### STUDY MATERIAL:

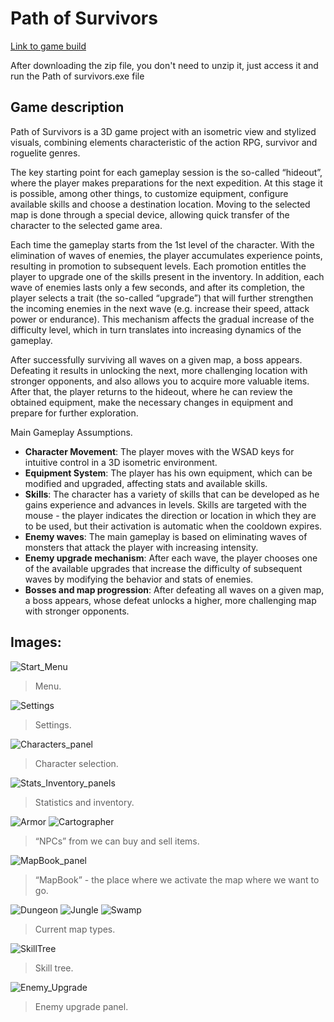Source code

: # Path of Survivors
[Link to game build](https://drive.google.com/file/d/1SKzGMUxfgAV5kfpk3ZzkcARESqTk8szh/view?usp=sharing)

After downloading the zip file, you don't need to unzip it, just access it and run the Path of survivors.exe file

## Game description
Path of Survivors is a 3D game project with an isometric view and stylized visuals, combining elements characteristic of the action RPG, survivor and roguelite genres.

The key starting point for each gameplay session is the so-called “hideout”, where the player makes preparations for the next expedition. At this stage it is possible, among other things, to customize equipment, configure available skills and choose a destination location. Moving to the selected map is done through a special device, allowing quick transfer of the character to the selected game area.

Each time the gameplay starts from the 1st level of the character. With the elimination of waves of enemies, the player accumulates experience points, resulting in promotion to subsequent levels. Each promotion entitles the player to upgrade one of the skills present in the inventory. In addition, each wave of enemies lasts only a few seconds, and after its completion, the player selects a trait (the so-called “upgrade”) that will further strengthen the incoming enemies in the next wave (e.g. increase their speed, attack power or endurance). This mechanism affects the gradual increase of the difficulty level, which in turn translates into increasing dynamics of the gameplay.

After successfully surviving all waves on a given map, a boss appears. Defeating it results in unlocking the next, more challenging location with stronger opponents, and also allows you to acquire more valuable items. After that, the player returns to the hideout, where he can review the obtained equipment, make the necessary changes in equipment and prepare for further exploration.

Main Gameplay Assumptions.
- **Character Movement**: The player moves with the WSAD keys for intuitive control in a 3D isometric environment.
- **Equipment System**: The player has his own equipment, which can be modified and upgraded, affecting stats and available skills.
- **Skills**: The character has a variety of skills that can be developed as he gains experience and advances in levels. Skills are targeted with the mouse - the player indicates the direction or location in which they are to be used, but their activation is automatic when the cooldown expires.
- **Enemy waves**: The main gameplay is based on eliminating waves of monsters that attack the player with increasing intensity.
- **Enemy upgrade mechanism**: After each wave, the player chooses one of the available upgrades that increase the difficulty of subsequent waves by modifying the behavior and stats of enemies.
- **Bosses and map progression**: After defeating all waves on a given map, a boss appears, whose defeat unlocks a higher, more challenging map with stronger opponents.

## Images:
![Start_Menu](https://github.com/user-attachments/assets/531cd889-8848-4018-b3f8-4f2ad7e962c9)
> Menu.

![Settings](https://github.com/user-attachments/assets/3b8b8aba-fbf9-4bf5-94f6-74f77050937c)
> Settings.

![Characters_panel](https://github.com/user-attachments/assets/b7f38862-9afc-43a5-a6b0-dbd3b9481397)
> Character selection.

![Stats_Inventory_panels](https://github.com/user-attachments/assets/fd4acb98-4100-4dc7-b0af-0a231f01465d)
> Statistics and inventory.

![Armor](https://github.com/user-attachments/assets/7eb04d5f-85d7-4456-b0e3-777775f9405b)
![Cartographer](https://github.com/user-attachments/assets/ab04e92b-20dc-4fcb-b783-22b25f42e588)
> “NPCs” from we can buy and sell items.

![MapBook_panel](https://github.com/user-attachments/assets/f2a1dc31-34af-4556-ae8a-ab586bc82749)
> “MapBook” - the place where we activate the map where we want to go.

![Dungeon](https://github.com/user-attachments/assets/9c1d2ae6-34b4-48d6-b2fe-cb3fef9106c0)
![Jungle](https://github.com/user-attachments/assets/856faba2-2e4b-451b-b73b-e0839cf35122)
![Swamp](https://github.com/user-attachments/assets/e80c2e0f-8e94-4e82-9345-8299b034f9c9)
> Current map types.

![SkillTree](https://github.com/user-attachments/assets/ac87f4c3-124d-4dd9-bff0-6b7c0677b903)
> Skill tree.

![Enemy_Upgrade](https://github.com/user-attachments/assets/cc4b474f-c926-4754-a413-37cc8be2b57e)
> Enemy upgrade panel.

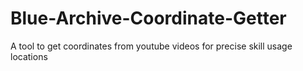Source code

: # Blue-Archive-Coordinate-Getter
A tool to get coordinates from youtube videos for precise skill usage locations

### WHAT IS BEING ASKED:
Any pictures are to be skipped, and the lines from the beginning of the entries through the line with "Path of Survivors is" copied exactly.

### ANSWER TO THIS PROBLEM:
Source code

: # Path of Survivors
[Link to game build](https://drive.google.com/file/d/1SKzGMUxfgAV5kfpk3ZzkcARESqTk8szh/view?usp=sharing)

After downloading the zip file, you don't need to unzip it, just access it and run the Path of survivors.exe file

## Game description
Path of Survivors is a 3D game project with an isometric view and stylized visuals, combining elements characteristic of the action RPG, survivor and roguelite genres.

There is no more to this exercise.